Moleküler biyoloji ve genetik bölümü, son yıllarda gelişen teknoloji ile birlikte farklı disiplinlerin ortak paydası konumuna gelmiştir. Ayrıca uzun yıllardır bir temel bilim alanı olarak algılanan moleküler biyoloji ve genetik bilimi, su, enerji, sağlık, gıda, tarım, hayvancılık gibi farklı alanlarda yaşanan bölgesel ve küresel problemlerin çözümüne kalıcı çözümler sunabilen uygulamalı bir bilim alanına dönüşmüştür.

Moleküler biyoloji ve genetik bilimi, uygulama alanlarının ve ekonomik getirisinin artmasıyla birlikte kendi iş imkânını ve istihdamını tüm dünyada olduğu gibi Türkiye’de de arttırmaktadır. Ülkemizde de mevcut insan kaynakları, araştırma altyapıları, uygulanan bilim politikaları ve yatırımlar ile her geçen sene sadece öğrencilerin değil, kamunun ve özel sektörün de daha fazla ilgisini çekmektedir. Moleküler biyoloji ve genetik bölümlerinde son dönemlerde kurulmuş ve sayılarında önemli bir artış gözlenmiştir. Bu bölümlerden mezun olan öğrenciler, ilk dönemlerde ağırlıklı olarak akademik kariyere yönelmiş ve bu amaçla, ABD ve Avrupa ülkeleri başta olmak üzere dünyanın farklı bölgelerine yüksek lisans ve doktora eğitimi almak üzere gitmişlerdir. Nitekim, günümüzde neredeyse Amerika’nın her eyaletinde ve Avrupa’nın her ülkesinde isminden söz ettiren üstün başarılı Genetik Bilimci Türk bilim insanlarını görmek mümkündür.

Millî Eğitim Bakanlığı veya Yükseköğretim Kurulundan aldığı burslar veya şahsi girişimleri ile eğitim aldığı ülkeden sağlanan finansal destek ile yurtdışında eğitimini tamamlayan bilim insanlarının büyük bir özveri ile ülkemize dönmeleri ve yetişmiş akademisyenlerin ülkemiz ve dünyanın farklı ülkeleri arasındaki sirkülasyonu ile ülkemizde de bu alanda yetişmiş insan gücünde önemli bir artış olmuştur. İnsan gücümüzdeki artışlar ile beraber ülkemizin moleküler biyoloji ve genetik alanındaki araştırma merkezlerinde, laboratuvarlarında ve araştırma altyapısında kayda değer bir iyileşme olmuş ve bu durum uluslararası standartlarda lisans ve lisansüstü eğitim veren kurumlarımızın oluşmasına olanak sağlamıştır.

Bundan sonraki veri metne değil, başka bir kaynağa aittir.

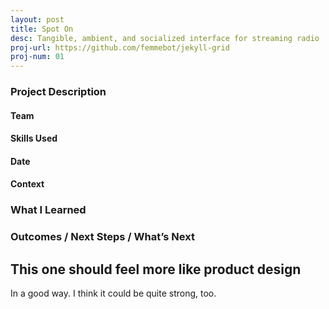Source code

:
 ```yaml
---
layout: post
title: Spot On
desc: Tangible, ambient, and socialized interface for streaming radio 
proj-url: https://github.com/femmebot/jekyll-grid
proj-num: 01
---
```


### Project Description

#### Team

#### Skills Used

#### Date

#### Context

### What I Learned

### Outcomes / Next Steps / What’s Next

## This one should feel more like product design

In a good way. I think it could be quite strong, too.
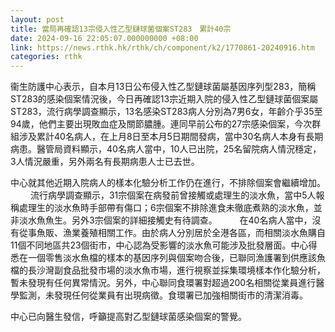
 ```yaml
---
layout: post
title: 當局再確認13宗侵入性乙型鏈球菌個案ST283　累計40宗
date: 2024-09-16 22:05:07.000000000 +08:00
link: https://news.rthk.hk/rthk/ch/component/k2/1770861-20240916.htm
categories: rthk
---
```


衞生防護中心表示，自本月13日公布侵入性乙型鏈球菌屬基因序列型283，簡稱ST283的感染個案情況後，今日再確認13宗近期入院的侵入性乙型鏈球菌個案屬ST283，流行病學調查顯示，13名感染ST283病人分別為7男6女，年齡介乎35至94歲，他們主要出現敗血症及關節膿腫。連同早前公布的27宗感染個案，今次群組涉及累計40名病人，在上月8日至本月5日期間發病，當中30名病人本身有長期病患。醫管局資料顯示，40名病人當中，10人已出院，25名留院病人情況穩定，3人情況嚴重，另外兩名有長期病患人士已去世。

中心就其他近期入院病人的樣本化驗分析工作仍在進行，不排除個案會繼續增加。
　　 
流行病學調查顯示，31宗個案在病發前曾接觸或處理生的淡水魚，當中5人報稱處理生的淡水魚時手部帶有傷口；6宗個案不排除進食未徹底煮熟的淡水魚，並非淡水魚魚生。另外3宗個案的詳細接觸史有待調查。
　　 
在40名病人當中，沒有從事魚販、漁業養殖相關工作。由於病人分別居於全港各區，而相關淡水魚購自11個不同地區共23個街市，中心認為受影響的淡水魚可能涉及批發層面。中心得悉在一個零售淡水魚檔的樣本的基因序列與個案吻合後，已聯同漁護署到供應該魚檔的長沙灣副食品批發市場的淡水魚市場，進行視察並採集環境樣本作化驗分析，暫未發現有任何異常情況。另外，中心聯同食環署對超過200名相關從業員進行醫學監測，未發現任何從業員有出現病徵。食環署已加強相關街市的清潔消毒。

中心已向醫生發信，呼籲提高對乙型鏈球菌感染個案的警覺。
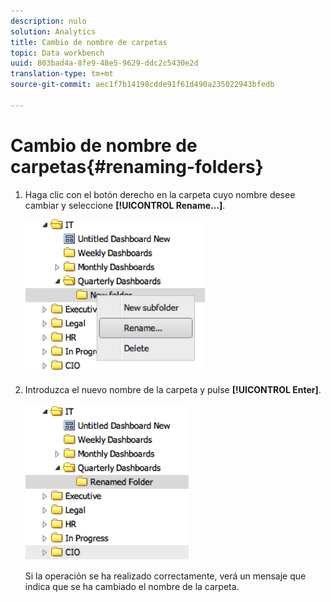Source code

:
```yaml
---
description: nulo
solution: Analytics
title: Cambio de nombre de carpetas
topic: Data workbench
uuid: 803bad4a-8fe9-48e5-9629-ddc2c5430e2d
translation-type: tm+mt
source-git-commit: aec1f7b14198cdde91f61d490a235022943bfedb

---
```



# Cambio de nombre de carpetas{#renaming-folders}

1. Haga clic con el botón derecho en la carpeta cuyo nombre desee cambiar y seleccione **[!UICONTROL Rename…]**.

   ![](assets/rename.png)

1. Introduzca el nuevo nombre de la carpeta y pulse **[!UICONTROL Enter]**.

   ![](assets/renamed_folder.png)

   Si la operación se ha realizado correctamente, verá un mensaje que indica que se ha cambiado el nombre de la carpeta.
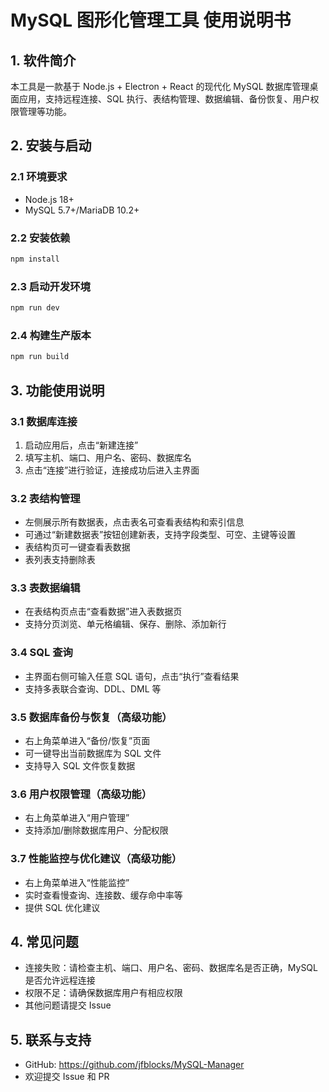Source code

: # MySQL 图形化管理工具 使用说明书

## 1. 软件简介
本工具是一款基于 Node.js + Electron + React 的现代化 MySQL 数据库管理桌面应用，支持远程连接、SQL 执行、表结构管理、数据编辑、备份恢复、用户权限管理等功能。

## 2. 安装与启动

### 2.1 环境要求
- Node.js 18+
- MySQL 5.7+/MariaDB 10.2+

### 2.2 安装依赖
```bash
npm install
```

### 2.3 启动开发环境
```bash
npm run dev
```

### 2.4 构建生产版本
```bash
npm run build
```

## 3. 功能使用说明

### 3.1 数据库连接
1. 启动应用后，点击“新建连接”
2. 填写主机、端口、用户名、密码、数据库名
3. 点击“连接”进行验证，连接成功后进入主界面

### 3.2 表结构管理
- 左侧展示所有数据表，点击表名可查看表结构和索引信息
- 可通过“新建数据表”按钮创建新表，支持字段类型、可空、主键等设置
- 表结构页可一键查看表数据
- 表列表支持删除表

### 3.3 表数据编辑
- 在表结构页点击“查看数据”进入表数据页
- 支持分页浏览、单元格编辑、保存、删除、添加新行

### 3.4 SQL 查询
- 主界面右侧可输入任意 SQL 语句，点击“执行”查看结果
- 支持多表联合查询、DDL、DML 等

### 3.5 数据库备份与恢复（高级功能）
- 右上角菜单进入“备份/恢复”页面
- 可一键导出当前数据库为 SQL 文件
- 支持导入 SQL 文件恢复数据

### 3.6 用户权限管理（高级功能）
- 右上角菜单进入“用户管理”
- 支持添加/删除数据库用户、分配权限

### 3.7 性能监控与优化建议（高级功能）
- 右上角菜单进入“性能监控”
- 实时查看慢查询、连接数、缓存命中率等
- 提供 SQL 优化建议

## 4. 常见问题
- 连接失败：请检查主机、端口、用户名、密码、数据库名是否正确，MySQL 是否允许远程连接
- 权限不足：请确保数据库用户有相应权限
- 其他问题请提交 Issue

## 5. 联系与支持
- GitHub: https://github.com/jfblocks/MySQL-Manager
- 欢迎提交 Issue 和 PR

Akademideki gelişiminin yanı sıra biyoekonomik potansiyeli dolayısı ile kamu ve özel sektörden de önemli yatırımlar alan moleküler biyoloji ve genetik bilimi, dünyada olduğu gibi ülkemizde de özel sektörünü oluşturmaya başlamıştır. Bu anlamda, teknokentlerde ve teknoparklarda şirketler kurulmuş, lisans ve lisansüstü öğrencilere farklı kurum ve kuruluşlar tarafından start up şirketi kurmak üzere hibe destekleri sağlanmış, ilaç fabrikaları ve biyoteknolojik ürünler üreten firmalar kurulmuştur. Nitekim 2014 yılında Bilim ve Teknoloji Yüksek Konseyinin aldığı karar ile medikal biyoteknoloji ülkemizin öncelikli AR-GE alanlarından biri olmuştur. Ayrıca, Yükseköğretim Kurulunun başlatmış olduğu ve öncelikli alanlar olarak belirlediği 100 alandan 2000 doktora öğrencisine finansal destek sağlayan 100-2 bin YÖK Doktora Bursu programı kapsamında Yaşam Bilimleri ve Moleküler Biyoloji ve Genetik Bilimi alanına önemli destek sağlanmıştır.

Her sene ülkemizden Türkiye Bilimler Akademisi ve Türkiye Bilimsel ve Teknoloji Araştırma Kurulunun vermiş olduğu “Yılın Üstün Başarılı Genç Bilim İnsanı” ve “Teşvik Ödülü”nü alan önemli sayıda moleküler biyoloji ve genetik bilimci akademisyen bulunmaktadır. Ayrıca uluslararası saygın ödüller alan ve uluslararası saygın akademilere üye, yönetim kurulu üyesi ve kurucu üye olarak seçilen üstün başarılı genetik bilimci Türk bilim insanları da ülkemizin uluslararası alanda bilimsel tanınırlığına ve saygınlığına önemli katkılar sunmuşlardır.

Tüm bu iyileşmelere ve sahip olduğu potansiyele karşın ülkemizde hâlâ güçlenme aşamasında olan bu bilim alanının önemli desteklere ihtiyacı bulunmaktadır. Araştırma altyapıların iyileştirilmesi ve tüm potansiyel kullanıcılara açılması, özel sektör yatırımlarının artırılması, araştırma-geliştirmeden üretime dönüşüm süreçlerinin desteklenmesi ve mezunlarının istihdam alanlarının artırılması gibi iyileştirmeler hayati önem taşımaktadır.

Nitekim insan sağlığına ve yaşam süresine, çevreye, enerji üretimine, temiz su kaynaklarının elde edilmesine, tarım ve hayvancılığa, ilaç keşfine, hastalıkların tanı, takip, tahmin ve tedavisine yaptığı önemli katkılar dolayısıyla moleküler biyoloji ve genetik bilimi, bugünün olduğu gibi geleceğin de en önemli bilim alanlarından biri olmaya devam edecektir.